That said, the question becomes whether to revert to a traditional prosecute-or-surveil approach or develop a hybrid framework, when dealing with persons captured outside the conventional combat setting (e.g., Boumediene and other GTMO detainees who were arrested in Bosnia). It seems to be common ground that it is good policy, at least, to use the domestic criminal justice system if at all possible, and that the heart of the debate concerns whether there truly is, as Ben contends, a set of cases where that system won’t result in detention despite a manifest need to incapacitate a dangerous person.

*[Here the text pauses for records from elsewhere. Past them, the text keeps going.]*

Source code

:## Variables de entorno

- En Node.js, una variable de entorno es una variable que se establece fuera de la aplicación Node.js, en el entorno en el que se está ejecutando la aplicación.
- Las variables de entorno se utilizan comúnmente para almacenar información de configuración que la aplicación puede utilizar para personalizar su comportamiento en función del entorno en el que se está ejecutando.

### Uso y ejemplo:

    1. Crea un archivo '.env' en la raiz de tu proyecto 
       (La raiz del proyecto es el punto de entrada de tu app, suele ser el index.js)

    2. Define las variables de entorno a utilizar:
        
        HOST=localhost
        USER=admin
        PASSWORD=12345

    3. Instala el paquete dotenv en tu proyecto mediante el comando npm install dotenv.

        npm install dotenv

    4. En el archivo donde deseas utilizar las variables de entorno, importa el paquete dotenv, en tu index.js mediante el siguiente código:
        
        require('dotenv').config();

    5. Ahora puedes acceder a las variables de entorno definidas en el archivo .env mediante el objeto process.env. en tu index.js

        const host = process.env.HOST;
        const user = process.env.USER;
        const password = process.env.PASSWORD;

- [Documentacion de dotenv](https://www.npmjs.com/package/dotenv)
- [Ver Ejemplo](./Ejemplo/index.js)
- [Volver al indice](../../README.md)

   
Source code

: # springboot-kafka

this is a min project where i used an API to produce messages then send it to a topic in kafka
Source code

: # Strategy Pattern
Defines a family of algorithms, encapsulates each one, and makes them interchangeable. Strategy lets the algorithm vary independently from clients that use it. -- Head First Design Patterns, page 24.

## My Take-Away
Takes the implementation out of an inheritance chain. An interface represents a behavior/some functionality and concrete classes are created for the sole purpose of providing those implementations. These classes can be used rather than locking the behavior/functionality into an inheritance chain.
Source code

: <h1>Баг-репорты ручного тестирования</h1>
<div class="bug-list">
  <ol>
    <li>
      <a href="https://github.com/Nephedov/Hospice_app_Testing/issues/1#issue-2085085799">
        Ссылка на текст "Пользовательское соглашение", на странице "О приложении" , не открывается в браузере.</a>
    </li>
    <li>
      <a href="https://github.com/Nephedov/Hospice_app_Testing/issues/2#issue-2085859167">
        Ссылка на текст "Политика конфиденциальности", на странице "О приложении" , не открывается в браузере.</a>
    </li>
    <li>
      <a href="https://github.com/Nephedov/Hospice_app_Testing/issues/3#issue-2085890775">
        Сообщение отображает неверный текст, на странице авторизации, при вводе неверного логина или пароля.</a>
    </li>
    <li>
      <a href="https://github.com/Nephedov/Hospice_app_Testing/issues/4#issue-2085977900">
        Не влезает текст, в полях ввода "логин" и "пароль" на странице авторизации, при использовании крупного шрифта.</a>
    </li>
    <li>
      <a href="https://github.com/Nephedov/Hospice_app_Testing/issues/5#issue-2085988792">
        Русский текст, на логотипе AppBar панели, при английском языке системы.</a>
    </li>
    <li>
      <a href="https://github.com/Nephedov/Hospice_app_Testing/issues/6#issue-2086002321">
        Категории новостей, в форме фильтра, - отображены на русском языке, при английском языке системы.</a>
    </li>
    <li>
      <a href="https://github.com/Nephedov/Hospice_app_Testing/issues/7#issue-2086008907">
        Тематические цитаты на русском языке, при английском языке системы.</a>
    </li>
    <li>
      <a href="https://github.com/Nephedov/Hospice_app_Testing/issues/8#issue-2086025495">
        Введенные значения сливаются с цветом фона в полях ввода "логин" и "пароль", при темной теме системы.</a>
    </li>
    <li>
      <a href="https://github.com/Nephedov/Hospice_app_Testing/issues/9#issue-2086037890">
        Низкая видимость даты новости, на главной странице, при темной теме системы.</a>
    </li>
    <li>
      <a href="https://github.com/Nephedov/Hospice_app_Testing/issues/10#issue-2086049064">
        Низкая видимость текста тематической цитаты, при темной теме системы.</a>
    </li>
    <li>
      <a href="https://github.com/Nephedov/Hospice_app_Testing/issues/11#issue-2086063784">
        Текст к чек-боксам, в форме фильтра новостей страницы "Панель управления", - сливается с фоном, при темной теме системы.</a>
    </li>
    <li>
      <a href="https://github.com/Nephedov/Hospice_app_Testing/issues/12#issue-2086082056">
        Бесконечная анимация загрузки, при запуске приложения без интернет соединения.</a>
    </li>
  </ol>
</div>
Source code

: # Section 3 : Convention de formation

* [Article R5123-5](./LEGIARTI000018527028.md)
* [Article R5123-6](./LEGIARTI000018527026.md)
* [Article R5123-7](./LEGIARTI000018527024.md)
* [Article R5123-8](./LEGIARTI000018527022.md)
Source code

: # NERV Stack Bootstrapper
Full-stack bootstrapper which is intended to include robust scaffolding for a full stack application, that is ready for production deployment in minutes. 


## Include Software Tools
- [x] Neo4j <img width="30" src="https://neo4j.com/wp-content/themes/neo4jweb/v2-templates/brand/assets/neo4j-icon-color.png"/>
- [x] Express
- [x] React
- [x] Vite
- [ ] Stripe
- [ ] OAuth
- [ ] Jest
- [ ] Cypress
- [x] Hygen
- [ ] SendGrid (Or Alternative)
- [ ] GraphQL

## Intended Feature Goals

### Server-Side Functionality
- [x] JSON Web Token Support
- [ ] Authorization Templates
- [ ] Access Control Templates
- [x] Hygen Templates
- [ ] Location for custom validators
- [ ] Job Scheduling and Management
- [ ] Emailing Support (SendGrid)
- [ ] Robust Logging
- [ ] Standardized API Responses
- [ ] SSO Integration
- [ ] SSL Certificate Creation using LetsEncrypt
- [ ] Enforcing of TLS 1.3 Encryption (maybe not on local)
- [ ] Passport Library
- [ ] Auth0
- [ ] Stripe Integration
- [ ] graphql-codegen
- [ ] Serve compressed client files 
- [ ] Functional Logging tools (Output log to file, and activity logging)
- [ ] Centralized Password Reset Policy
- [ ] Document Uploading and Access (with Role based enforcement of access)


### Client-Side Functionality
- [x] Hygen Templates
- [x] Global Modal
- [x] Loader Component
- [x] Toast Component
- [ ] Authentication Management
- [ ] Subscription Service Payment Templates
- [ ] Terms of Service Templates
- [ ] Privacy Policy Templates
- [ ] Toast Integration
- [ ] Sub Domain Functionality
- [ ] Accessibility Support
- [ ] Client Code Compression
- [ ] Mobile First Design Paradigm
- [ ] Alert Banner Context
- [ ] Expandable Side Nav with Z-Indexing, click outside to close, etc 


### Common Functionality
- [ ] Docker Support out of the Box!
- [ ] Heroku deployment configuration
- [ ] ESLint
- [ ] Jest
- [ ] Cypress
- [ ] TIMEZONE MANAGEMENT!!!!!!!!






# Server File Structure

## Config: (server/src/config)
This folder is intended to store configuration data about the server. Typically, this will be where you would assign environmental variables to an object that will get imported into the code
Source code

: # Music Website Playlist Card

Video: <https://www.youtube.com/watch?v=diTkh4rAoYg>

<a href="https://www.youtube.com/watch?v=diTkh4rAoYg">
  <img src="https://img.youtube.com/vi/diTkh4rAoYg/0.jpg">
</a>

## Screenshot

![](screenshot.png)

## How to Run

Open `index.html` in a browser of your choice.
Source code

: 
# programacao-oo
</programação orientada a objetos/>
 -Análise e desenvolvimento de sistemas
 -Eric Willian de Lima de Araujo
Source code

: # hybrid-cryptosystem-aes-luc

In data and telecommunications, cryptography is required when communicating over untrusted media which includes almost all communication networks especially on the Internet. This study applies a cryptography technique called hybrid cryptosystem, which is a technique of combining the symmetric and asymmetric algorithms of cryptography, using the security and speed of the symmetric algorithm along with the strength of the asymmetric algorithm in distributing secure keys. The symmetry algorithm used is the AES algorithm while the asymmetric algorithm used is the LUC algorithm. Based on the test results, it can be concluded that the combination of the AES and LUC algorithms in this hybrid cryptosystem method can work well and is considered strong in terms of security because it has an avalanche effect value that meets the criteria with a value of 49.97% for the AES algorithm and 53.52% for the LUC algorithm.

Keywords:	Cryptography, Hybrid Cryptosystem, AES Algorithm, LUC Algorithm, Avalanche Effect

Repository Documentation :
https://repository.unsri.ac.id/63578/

That question has precipitated a recent outpouring of discussion regarding the substantive and procedural scope of the domestic prosecution system. Consider, for example, this impressive report that Zabel & Benjamin have written for HRF. In keeping with Deborah’s comments below, those authors conclude that the substantive scope of federal criminal law relating to terrorism is more than adequate to the task, and that possible procedural problems are not all they are cracked up to be (contrary to Ben’s position). Are they correct?
Substance: I’ve written extensively about the substantive scope of federal criminal law relating to terrorism, with an emphasis on conspiracy liability and material support (see, e.g., here and here). Based on that research, I must say I agree that there are relatively few scenarios in which we plausibly would want to incapacitate a person but lwould lack any relevant substantive offense to charge, setting aside evidentiary and procedural concerns. The 1996 material support statute, for example, can and has been used to prosecute individuals for providing themselves as “personnel” to a designated foreign terrorist organization (see, e.g., the Lackawanna Six), and a conspiracy charge worked fine in the Padilla prosecution even though the allegations and proof at no point sought to link him to any particular plot. There is a question here regarding sentence lengths (median sentences in material support cases, for example, hover around 10 years). But that aside, substance is not a signficant obstacle, at least not so long as we are willing to live with exceptionally broad concepts of anticipatory liability, the risks that they will seep into other areas of the law, and the possibility that they will expand further if asked to carry the full weight of terrorism prevention in difficult cases.
Procedure: Procedure presents a closer call, I think. The biggest questions to be resolved, it seems to me, all fall under the heading of reconciling the intelligence community’s interest in preserving sources & methods with the defendant’s due process and other fair trial rights. One way in which this tension arises that is not often discussed involves the government’s Bradyobligation to disclose exculpatory evidence (and other, similar obligations it has). It is well-established that such information must be located and disclosed when in the possession of the prosecution team, but how far beyond that circle the obligation runs is much less clear. With some terrorism suspects, there will be substantial reason to believe that NSA, CIA, DIA, or other entities may have a considerable amount of data, including information that would be subject to disclosure if held by prosecutors. Courts may or may not find that these obligations extend to such entities. And that brings us to CIPA, which as Deborah notes is widely-credited with successfully reconciling just such tensions. CIPA has indeed been quite successful, but it is important to emphasize that it does not actually resolve the secrecy-vs-fairness tension; rather, it provides a process designed to ensure that this tension does not come to a head unless that is absolutely unavoidable. Where the tension does come to a head, the government is faced with the obligation to either give up on its secrecy interests or else face sanctions (including the dismissal of charges). This is the prospect that we have to be worried about insofar as we push more of the burden of terrorism detention into the criminal justice system. It may be that the problem won’t actually arise often, or even at all. Or it may prove a huge obstacle in some cases. I don’t think any of us are in a great position to know for sure.